- _What is being asked_: Each line in the records that mentions the word "begin" needs to be listed.

____ Data records

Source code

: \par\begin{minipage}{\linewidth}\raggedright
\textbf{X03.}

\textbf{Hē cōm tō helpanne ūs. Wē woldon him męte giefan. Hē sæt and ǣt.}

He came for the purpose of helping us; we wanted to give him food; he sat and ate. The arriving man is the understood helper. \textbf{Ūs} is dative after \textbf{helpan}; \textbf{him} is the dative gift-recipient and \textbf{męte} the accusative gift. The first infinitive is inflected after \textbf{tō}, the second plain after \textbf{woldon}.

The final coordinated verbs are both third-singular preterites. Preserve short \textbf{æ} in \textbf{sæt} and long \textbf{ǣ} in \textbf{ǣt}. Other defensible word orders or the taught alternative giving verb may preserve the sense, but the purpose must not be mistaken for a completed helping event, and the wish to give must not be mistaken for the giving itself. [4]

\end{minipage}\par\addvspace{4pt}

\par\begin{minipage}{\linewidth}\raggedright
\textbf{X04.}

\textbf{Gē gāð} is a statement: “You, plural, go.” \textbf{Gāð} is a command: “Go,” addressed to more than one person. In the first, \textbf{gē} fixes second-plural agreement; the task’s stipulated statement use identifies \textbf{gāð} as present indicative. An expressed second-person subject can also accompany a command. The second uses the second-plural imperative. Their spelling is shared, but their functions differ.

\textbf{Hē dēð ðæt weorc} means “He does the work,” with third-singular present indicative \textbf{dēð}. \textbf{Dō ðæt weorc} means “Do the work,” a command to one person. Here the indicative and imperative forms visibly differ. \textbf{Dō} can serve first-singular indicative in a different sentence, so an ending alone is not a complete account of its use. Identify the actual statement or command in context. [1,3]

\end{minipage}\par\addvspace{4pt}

________
____ Data records

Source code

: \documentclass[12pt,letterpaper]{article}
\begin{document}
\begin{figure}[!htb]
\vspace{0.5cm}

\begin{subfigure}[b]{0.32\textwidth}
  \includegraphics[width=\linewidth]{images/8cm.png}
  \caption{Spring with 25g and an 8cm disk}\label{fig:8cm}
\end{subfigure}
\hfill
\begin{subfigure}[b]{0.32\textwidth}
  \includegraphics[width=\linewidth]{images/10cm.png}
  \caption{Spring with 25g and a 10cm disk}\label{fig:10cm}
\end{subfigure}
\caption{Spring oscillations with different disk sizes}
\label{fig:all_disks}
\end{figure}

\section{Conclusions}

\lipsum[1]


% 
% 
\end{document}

________

- _Task output_:
: \par\begin{minipage}{\linewidth}\raggedright
\par\begin{minipage}{\linewidth}\raggedright
\begin{document}
\begin{figure}[!htb]
\begin{subfigure}[b]{0.32\textwidth}
\begin{subfigure}[b]{0.32\textwidth}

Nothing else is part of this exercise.